Coalition accused of trying to avoid scrutiny after audit office budget cut
The agency that uncovered sports rorts and the massive overspend on land at the Western Sydney airport should be protected from budget cuts with greater independence and special status, Labor’s Julian Hill has said.
Hill wants the Australian National Audit Office to become a parliamentary department, on par with the Parliamentary Budget Office, to protect the watchdog from cuts that will see its audits slashed from a target of 48 a year to just 38.
In Tuesday’s budget the government slashed $14m from the ANAO’s operating budget, prompting concerns from opposition parties and independents that the watchdog was being whittled away as payback for high-profile and politically damaging investigations.

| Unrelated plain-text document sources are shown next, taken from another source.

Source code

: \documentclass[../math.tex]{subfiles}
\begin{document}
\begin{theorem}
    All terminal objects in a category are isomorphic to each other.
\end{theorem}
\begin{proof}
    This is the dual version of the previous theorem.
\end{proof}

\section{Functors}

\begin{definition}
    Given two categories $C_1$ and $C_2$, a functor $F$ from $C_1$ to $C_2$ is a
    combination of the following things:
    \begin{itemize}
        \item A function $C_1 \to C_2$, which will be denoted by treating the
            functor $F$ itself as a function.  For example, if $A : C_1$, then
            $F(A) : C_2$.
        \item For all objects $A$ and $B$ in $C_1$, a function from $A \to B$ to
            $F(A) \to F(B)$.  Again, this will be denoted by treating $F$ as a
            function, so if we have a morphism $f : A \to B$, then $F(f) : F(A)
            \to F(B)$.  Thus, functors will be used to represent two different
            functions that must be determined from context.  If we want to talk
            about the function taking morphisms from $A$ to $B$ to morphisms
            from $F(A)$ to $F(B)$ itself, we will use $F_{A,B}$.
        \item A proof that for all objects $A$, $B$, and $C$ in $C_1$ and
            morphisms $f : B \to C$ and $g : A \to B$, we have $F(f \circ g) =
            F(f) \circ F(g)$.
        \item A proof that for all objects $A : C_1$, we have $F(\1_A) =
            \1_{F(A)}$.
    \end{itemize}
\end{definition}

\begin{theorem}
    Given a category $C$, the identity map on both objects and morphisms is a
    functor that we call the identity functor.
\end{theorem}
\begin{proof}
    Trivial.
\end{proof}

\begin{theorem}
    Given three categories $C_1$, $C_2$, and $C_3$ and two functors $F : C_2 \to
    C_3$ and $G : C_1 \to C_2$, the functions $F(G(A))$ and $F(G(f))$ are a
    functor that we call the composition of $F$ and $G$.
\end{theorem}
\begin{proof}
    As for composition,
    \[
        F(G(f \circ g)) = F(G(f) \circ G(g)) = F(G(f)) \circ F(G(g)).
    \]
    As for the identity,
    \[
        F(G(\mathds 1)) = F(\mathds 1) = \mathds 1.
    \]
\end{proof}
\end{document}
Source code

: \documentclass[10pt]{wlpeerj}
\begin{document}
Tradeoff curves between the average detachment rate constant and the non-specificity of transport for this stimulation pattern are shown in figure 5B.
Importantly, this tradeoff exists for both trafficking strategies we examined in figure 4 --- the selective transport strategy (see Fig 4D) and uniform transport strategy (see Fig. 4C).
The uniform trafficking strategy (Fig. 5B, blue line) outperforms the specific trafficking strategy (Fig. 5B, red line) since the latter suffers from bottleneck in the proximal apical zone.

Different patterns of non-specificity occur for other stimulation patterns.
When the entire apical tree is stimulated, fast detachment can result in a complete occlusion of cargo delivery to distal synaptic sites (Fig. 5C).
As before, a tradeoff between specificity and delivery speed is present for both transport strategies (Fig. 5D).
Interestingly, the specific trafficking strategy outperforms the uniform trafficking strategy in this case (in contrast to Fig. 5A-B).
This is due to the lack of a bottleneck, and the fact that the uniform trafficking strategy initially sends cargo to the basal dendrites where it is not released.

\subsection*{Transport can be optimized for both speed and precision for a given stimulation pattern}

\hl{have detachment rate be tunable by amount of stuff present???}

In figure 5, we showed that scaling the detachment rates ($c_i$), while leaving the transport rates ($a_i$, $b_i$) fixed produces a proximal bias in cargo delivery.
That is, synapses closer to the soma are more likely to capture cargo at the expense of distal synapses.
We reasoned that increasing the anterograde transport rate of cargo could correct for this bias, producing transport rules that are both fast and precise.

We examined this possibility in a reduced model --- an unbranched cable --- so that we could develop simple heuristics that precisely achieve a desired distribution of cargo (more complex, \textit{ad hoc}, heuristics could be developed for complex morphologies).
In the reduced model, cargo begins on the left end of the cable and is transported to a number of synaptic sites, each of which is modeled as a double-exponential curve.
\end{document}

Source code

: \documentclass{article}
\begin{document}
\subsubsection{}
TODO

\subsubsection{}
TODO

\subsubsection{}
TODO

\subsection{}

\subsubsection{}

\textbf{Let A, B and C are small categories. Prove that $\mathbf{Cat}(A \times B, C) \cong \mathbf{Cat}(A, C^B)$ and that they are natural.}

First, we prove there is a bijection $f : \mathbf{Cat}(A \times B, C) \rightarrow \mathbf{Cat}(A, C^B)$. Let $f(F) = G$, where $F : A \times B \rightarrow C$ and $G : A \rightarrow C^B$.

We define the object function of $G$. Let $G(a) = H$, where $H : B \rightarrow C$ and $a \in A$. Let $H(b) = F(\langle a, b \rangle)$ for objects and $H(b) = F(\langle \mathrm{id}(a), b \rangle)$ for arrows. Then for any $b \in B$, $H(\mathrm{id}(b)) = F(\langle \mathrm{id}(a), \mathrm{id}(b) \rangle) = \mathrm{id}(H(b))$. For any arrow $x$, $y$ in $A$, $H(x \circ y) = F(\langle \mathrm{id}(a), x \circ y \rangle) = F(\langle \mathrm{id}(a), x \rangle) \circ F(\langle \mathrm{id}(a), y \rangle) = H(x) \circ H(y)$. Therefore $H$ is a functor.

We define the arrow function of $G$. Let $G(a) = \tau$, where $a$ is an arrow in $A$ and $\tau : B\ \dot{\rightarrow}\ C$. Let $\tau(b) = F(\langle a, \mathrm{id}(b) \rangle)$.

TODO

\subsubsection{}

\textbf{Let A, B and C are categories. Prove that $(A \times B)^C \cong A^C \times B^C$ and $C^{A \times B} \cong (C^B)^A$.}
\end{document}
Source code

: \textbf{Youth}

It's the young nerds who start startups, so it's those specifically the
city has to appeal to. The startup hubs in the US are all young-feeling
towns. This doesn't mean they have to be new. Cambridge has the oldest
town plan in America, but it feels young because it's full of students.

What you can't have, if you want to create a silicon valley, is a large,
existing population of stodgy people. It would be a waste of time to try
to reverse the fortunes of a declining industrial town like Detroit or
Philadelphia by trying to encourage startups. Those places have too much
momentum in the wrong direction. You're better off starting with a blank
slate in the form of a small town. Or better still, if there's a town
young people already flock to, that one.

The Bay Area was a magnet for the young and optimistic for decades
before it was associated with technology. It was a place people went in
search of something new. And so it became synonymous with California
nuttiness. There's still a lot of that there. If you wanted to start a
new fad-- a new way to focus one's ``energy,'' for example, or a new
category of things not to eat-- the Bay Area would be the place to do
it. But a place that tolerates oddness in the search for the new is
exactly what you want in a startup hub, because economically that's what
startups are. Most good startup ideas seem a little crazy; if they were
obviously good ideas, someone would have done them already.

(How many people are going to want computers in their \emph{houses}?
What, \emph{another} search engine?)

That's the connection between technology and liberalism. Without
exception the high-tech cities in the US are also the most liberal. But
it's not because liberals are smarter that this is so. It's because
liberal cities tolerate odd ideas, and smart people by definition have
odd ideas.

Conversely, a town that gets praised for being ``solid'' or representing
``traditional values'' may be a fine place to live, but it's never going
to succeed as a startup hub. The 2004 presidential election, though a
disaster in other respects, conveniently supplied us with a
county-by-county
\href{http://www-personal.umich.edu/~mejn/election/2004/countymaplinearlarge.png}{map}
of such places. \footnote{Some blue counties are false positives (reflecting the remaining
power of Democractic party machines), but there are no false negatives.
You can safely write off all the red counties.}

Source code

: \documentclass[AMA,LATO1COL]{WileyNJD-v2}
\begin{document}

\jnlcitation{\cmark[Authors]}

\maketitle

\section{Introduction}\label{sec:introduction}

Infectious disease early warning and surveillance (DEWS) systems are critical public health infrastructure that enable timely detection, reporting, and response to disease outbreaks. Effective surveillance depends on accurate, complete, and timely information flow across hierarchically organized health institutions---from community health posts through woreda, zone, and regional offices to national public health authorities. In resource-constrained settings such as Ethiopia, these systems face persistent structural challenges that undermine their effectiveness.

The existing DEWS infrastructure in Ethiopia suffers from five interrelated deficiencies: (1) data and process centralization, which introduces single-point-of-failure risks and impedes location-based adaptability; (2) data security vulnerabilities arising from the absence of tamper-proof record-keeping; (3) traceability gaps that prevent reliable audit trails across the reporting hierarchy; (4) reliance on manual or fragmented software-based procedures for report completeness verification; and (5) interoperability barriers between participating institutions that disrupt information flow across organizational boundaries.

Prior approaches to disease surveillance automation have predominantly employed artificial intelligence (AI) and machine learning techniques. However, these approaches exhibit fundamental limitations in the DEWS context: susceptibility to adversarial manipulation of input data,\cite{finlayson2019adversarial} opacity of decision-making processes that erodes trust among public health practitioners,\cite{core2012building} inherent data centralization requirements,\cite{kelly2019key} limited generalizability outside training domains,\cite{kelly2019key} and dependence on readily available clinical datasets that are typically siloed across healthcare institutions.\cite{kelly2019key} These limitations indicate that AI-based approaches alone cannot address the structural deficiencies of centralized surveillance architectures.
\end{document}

On Wednesday Scott Morrison dead-batted a question in parliament by claiming it would reconsider resourcing issues after a 10-year review being conducted by the audit committee.
Before the budget, the auditor general wrote to Morrison asking for an additional $6.3m in 2020-21 to deliver 48 performance audits a year, rising to $9.1m extra in 2023-24.
The call received wide political support from Labor, the Greens and independents, including senator Rex Patrick and MP Zali Steggall. Even the audit committee, which is controlled by Coalition members and chaired by Liberal MP Lucy Wicks, made a confidential recommendation for ANAO funding to be increased.
Tuesday’s budget contained no new measures relating to the ANAO, but due to its ongoing deficits and the Coalition’s efficiency dividend, the watchdog’s resources fell from $112m in 2019-20 to $98m in 2020-21.
Much of the cut will fall on performance audits, the budget for which shrinks from $33.4m in 2019-20 to $28.9m in 2023-24.
Instead of the 42 performance audits delivered last year, the ANAO now expects to deliver 40 audits in 2021-22, declining to 38 by 2023-24.
Patrick told Guardian Australia: “The thing that people who operate in dark corners fear the most is light. The auditor carries a very bright torch. The prime minister has just taken away one of the torch batteries.”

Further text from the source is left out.